EXHIBIT 10.2 - XXXX X. XXXXXX IRREVOCABLE PROXY AGREEMENT
[EXECUTION COPY]
IRREVOCABLE PROXY AGREEMENT
This IRREVOCABLE PROXY AGREEMENT ("Proxy Agreement"), dated as
of September 24, 1997, is by and among Viad Corp, a Delaware corporation (the
"Parent") and certain holders of common stock of Game Financial Corporation, a
Minnesota corporation (the "Company"), whose names are set forth on Appendix 1
to this Proxy Agreement (hereinafter collectively called the "Sellers" and
individually called a "Seller").
RECITALS:
WHEREAS, the Company and the Parent have determined that their
best interests and the best interests of their respective shareholders would be
served by combining their businesses and operations and, for such purpose, the
Company and the Parent concurrently herewith are entering into an Agreement and
Plan of Merger of even date herewith (the "Merger Agreement") providing for the
merger (the "Merger") of the Company with a subsidiary of the Parent;
WHEREAS, the Sellers are the owners of shares of the Company's
common stock (the "Company Common Stock") as set forth on Appendix 1 (the
"Shares"). As used herein, "Shares" shall also include any shares of Common
Stock or any other voting stock of Company acquired by the Sellers after the
date of this Proxy Agreement;
WHEREAS, as a condition to the Parent's willingness to enter
into the Merger Agreement, Parent has requested that the Sellers agree, and,
subject to the terms and conditions set forth in this Proxy Agreement, each of
the Sellers hereby agrees, to grant to Parent an irrevocable proxy to vote those
Shares on certain matters relating to the Merger, as more fully set forth
herein.
AGREEMENT:
NOW THEREFORE, in order to induce Parent to enter into the
Merger Agreement, and in consideration of the foregoing recitals and the mutual
covenants and agreements set forth herein, the parties, intending to be legally
bound hereby, agree as follows (capitalized terms used herein without definition
having the meanings set forth in the Merger Agreement):
Section 1. Covenants, Representations and Warranties of Sellers.
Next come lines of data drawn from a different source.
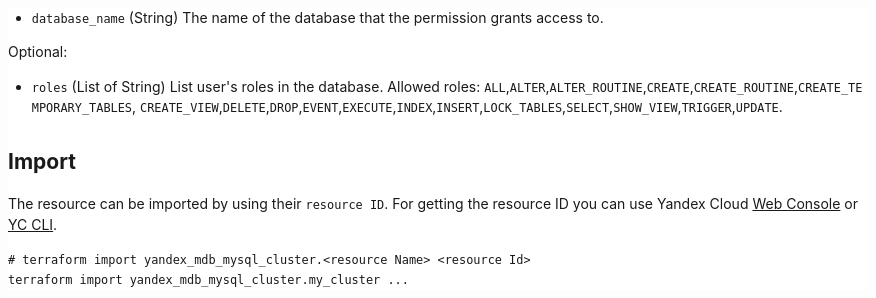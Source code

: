 - `database_name` (String) The name of the database that the permission grants access to.

Optional:

- `roles` (List of String) List user's roles in the database. Allowed roles: `ALL`,`ALTER`,`ALTER_ROUTINE`,`CREATE`,`CREATE_ROUTINE`,`CREATE_TEMPORARY_TABLES`, `CREATE_VIEW`,`DELETE`,`DROP`,`EVENT`,`EXECUTE`,`INDEX`,`INSERT`,`LOCK_TABLES`,`SELECT`,`SHOW_VIEW`,`TRIGGER`,`UPDATE`.

## Import

The resource can be imported by using their `resource ID`. For getting the resource ID you can use Yandex Cloud [Web Console](https://console.yandex.cloud) or [YC CLI](https://yandex.cloud/docs/cli/quickstart).

```shell
# terraform import yandex_mdb_mysql_cluster.<resource Name> <resource Id>
terraform import yandex_mdb_mysql_cluster.my_cluster ...
```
Sellers jointly
and severally covenant, represent and warrant to the Parent that:
(a) Each Seller has full power and capacity to execute and
deliver this Proxy Agreement.
(b) This Proxy Agreement has been duly executed and delivered
by each Seller, and assuming due execution and delivery hereof by Parent, this
Proxy Agreement is a valid and binding obligation of each Seller, enforceable in
accordance with its terms, except as enforcement may be limited by bankruptcy,
insolvency, moratorium or other similar laws affecting creditors' rights
generally or by the principles governing the availability of equitable remedies.
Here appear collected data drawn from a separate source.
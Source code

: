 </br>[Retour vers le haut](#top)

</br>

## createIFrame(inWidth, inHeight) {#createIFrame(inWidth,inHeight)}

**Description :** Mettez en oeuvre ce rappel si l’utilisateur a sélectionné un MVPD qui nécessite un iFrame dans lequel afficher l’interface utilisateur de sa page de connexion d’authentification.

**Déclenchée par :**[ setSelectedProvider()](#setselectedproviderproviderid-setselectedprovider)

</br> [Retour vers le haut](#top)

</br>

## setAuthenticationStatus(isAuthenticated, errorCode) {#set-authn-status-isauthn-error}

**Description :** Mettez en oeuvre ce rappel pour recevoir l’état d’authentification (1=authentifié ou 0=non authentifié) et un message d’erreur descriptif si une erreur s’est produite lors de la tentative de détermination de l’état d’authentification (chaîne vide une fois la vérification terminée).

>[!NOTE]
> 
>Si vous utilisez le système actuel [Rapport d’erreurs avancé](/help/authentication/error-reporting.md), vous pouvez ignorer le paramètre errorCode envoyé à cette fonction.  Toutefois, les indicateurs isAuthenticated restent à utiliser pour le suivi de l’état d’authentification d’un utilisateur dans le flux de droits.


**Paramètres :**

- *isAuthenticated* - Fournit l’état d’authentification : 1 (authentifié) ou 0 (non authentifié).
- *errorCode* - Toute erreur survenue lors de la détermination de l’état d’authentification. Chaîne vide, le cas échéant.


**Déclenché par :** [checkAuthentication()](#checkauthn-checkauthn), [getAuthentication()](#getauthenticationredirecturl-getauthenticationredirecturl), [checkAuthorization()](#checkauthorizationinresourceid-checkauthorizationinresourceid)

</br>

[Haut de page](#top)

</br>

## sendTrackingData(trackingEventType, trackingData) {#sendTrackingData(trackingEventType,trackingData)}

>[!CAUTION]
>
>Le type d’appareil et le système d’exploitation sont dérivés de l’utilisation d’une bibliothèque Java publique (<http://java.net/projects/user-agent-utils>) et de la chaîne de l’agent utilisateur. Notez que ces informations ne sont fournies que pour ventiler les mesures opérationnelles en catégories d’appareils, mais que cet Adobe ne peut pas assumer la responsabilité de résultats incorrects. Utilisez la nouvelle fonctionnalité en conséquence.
(c) On the date hereof, each Seller has, and through the
Closing Date each Seller will have, full record and beneficial ownership of the
Shares listed opposite each Seller's name on Appendix 1,
free and clear of all liens, encumbrances, security interests, rights, claims or
equities of any nature whatsoever (including without limitation any voting
rights granted to any third party with respect to such Shares).
(d) No Seller will grant to any person or entity (other than
to Parent) any proxy with respect to voting of the Shares.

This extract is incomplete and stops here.